Content starts

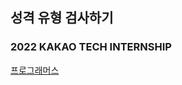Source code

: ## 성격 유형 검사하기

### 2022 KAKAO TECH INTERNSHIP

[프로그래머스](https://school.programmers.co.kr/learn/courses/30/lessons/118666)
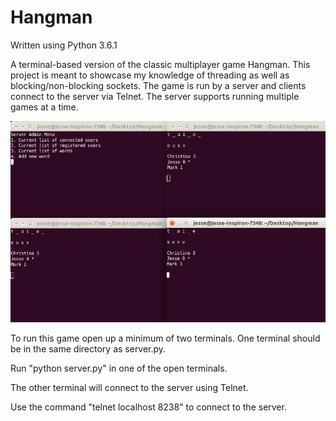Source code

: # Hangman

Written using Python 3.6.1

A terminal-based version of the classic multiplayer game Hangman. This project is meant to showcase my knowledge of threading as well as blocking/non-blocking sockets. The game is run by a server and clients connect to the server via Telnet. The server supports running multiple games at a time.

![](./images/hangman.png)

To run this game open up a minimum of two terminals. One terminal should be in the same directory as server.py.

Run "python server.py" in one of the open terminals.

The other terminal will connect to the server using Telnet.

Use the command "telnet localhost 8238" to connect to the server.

Content ends
Content starts

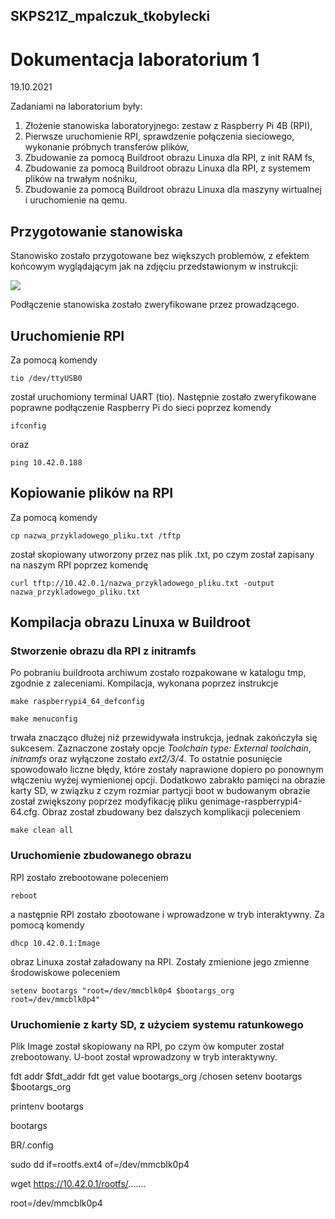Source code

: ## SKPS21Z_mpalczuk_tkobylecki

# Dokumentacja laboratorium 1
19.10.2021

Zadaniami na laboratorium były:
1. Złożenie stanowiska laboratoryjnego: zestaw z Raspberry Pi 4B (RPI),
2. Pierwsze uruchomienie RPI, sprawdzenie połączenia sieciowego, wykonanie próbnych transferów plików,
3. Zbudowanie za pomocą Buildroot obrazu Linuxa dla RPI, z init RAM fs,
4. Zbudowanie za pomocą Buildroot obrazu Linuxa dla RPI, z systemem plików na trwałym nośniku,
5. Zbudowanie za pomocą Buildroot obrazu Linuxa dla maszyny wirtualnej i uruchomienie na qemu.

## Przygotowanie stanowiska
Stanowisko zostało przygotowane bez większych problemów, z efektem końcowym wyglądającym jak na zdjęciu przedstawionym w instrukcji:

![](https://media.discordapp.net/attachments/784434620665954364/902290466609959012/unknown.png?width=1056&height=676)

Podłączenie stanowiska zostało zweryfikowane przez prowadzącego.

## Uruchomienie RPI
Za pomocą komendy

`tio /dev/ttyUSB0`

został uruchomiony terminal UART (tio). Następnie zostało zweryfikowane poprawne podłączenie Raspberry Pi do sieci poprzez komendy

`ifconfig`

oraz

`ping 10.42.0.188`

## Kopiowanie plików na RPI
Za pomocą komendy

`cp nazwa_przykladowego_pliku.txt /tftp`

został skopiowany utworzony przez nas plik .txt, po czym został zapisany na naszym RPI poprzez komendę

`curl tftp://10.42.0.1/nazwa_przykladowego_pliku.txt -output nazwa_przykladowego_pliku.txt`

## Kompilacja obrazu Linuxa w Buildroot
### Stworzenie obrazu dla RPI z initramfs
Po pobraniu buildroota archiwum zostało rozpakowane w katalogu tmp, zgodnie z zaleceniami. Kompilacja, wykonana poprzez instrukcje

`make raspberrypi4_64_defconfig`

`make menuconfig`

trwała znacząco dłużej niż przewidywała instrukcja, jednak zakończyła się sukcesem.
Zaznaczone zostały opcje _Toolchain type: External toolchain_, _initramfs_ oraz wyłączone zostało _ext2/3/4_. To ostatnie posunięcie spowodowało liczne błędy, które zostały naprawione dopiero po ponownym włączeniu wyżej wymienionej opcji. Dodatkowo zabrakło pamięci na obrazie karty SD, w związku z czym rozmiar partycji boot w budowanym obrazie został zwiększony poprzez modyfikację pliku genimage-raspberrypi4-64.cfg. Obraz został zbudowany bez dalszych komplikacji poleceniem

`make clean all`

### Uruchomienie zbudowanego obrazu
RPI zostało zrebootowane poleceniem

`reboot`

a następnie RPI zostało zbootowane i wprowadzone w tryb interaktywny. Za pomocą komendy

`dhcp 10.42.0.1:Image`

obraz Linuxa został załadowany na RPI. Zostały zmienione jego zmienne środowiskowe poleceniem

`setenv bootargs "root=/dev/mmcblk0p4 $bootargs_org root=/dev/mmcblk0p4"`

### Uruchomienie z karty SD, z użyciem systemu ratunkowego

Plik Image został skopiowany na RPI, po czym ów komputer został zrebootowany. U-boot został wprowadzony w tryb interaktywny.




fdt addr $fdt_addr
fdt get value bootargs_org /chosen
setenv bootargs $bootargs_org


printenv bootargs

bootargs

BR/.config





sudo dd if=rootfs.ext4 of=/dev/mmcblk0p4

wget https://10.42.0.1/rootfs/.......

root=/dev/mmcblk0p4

Content ends
Content starts

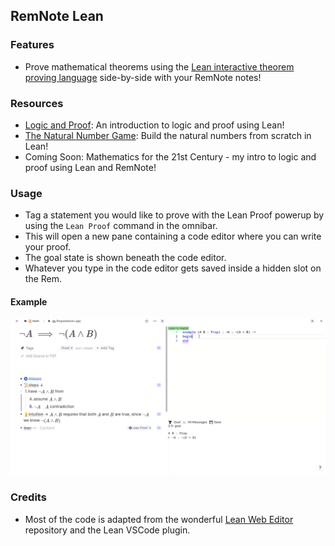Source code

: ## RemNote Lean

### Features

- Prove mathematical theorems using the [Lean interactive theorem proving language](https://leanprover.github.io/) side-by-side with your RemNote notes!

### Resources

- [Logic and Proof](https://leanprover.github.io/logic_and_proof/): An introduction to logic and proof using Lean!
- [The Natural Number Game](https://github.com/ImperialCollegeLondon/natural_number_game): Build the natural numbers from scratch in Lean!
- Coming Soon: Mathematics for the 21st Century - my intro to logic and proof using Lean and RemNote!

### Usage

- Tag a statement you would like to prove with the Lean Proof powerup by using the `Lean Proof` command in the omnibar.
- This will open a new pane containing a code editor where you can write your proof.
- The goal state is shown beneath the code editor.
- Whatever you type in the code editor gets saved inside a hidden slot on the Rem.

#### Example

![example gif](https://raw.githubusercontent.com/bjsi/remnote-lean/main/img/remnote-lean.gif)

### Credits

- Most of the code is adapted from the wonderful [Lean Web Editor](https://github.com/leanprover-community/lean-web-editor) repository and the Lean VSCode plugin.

Content ends

» **What needs to be done**: Out of the records above, pull each line containing the word "rootfs".

» **Exercise result**:
sudo dd if=rootfs.ext4 of=/dev/mmcblk0p4
wget https://10.42.0.1/rootfs/.......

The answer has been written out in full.